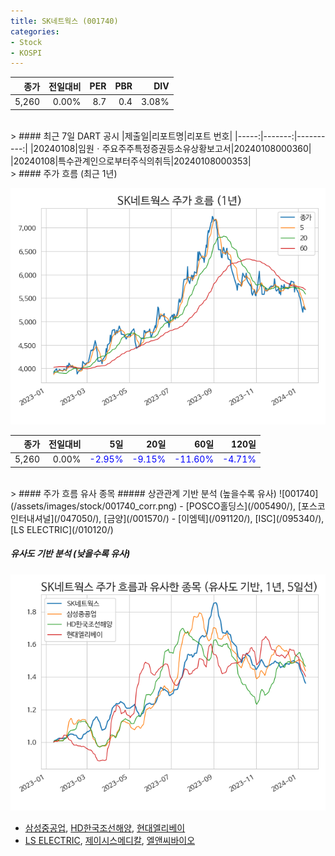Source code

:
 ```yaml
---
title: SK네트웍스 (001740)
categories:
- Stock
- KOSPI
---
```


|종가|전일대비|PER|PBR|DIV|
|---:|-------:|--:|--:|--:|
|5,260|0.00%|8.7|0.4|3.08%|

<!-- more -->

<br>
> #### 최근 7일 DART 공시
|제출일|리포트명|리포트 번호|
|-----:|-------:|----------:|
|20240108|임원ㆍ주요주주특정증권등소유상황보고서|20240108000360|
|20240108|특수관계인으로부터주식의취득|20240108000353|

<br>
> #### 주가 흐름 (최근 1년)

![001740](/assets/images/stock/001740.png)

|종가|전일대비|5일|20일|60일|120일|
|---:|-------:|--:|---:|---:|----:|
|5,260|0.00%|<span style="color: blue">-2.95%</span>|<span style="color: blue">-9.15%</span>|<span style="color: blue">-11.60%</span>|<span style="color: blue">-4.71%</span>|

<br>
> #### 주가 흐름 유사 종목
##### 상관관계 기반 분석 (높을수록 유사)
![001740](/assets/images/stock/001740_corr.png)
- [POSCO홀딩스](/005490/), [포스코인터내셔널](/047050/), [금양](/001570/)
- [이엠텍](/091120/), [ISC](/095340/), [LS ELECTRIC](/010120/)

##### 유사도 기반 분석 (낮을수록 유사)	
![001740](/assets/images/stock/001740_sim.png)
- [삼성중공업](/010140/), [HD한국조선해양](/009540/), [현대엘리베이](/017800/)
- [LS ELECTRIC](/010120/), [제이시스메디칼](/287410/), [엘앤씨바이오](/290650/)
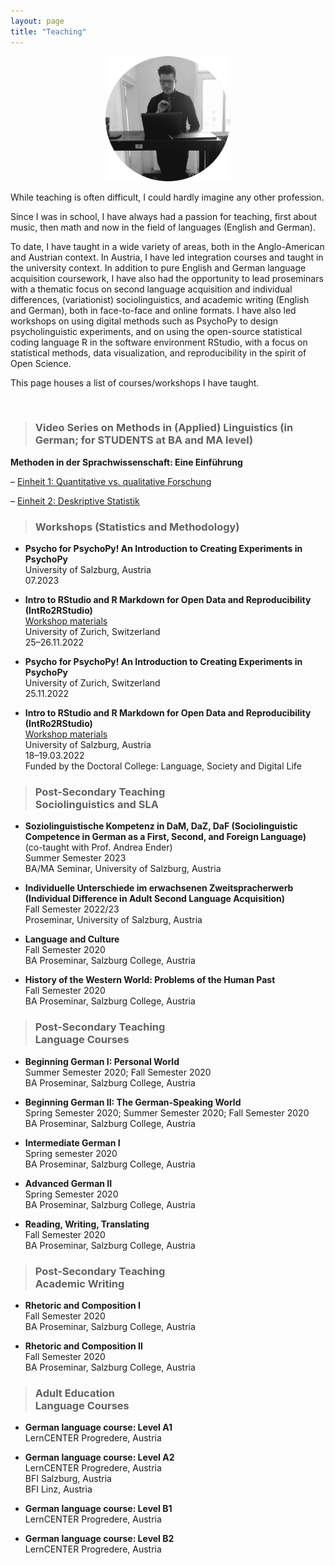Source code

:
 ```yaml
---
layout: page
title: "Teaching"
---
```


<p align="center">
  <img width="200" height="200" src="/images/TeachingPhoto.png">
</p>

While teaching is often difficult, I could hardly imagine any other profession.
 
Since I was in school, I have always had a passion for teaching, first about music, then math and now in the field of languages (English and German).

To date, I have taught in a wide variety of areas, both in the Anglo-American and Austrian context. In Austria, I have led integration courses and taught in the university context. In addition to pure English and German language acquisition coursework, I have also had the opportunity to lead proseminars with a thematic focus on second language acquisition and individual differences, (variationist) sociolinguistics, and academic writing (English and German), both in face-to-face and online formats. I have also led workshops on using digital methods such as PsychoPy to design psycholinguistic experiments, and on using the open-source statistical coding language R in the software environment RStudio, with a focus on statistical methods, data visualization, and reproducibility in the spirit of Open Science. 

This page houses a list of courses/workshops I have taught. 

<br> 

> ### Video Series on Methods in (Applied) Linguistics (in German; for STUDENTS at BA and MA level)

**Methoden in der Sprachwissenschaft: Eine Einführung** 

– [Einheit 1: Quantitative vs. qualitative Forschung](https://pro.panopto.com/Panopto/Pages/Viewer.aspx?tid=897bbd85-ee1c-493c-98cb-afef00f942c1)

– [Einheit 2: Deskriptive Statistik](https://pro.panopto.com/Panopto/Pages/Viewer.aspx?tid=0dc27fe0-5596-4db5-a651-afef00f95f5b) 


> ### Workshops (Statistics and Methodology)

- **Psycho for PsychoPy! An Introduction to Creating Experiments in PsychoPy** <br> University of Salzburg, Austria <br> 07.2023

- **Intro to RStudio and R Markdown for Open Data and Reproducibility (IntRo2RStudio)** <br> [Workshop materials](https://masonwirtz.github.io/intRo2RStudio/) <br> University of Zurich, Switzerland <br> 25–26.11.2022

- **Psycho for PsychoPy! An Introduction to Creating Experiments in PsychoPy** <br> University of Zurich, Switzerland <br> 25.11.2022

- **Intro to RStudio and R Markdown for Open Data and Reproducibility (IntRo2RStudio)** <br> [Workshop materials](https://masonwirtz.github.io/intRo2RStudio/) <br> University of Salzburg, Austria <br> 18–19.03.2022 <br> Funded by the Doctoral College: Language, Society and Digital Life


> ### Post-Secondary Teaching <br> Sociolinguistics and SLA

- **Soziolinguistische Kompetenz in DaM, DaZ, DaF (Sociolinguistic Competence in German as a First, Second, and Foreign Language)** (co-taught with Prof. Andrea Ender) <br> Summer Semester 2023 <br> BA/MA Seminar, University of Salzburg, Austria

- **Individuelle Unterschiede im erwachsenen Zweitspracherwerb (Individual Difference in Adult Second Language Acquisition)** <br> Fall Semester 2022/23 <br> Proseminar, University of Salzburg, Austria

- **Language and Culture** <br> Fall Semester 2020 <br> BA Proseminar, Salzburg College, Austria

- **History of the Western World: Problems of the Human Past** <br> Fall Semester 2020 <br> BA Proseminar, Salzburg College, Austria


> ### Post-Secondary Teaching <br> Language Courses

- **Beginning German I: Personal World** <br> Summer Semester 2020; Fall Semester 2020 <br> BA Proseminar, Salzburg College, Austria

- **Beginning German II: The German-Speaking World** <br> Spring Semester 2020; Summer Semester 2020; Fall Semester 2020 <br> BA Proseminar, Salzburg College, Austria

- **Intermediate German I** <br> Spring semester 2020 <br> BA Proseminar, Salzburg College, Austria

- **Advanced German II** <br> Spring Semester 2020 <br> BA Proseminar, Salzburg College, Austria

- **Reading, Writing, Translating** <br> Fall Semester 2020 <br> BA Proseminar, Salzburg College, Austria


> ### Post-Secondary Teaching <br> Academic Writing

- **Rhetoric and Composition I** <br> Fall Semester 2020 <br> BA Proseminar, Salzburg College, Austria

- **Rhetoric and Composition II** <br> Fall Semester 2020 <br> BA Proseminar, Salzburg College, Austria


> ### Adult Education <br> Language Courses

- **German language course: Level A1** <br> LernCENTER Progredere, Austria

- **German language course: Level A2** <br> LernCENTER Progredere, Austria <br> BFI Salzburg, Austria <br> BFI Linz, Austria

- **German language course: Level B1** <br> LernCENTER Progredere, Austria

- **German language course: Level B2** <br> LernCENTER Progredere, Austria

▶ **EXERCISE OBJECTIVE**: For the listing above, print only the lines starting at the line containing "- [POSCO홀딩스](/005490/), [포스코인터내셔널](/047050/), [금양](/001570/)" and ending at the line containing "- [삼성중공업](/010140/), [HD한국조선해양](/009540/), [현대엘리베이](/017800/)", exactly, both included.

▶ **ANSWER TO THE EXERCISE**:
- [POSCO홀딩스](/005490/), [포스코인터내셔널](/047050/), [금양](/001570/)
- [이엠텍](/091120/), [ISC](/095340/), [LS ELECTRIC](/010120/)

##### 유사도 기반 분석 (낮을수록 유사)	
![001740](/assets/images/stock/001740_sim.png)
- [삼성중공업](/010140/), [HD한국조선해양](/009540/), [현대엘리베이](/017800/)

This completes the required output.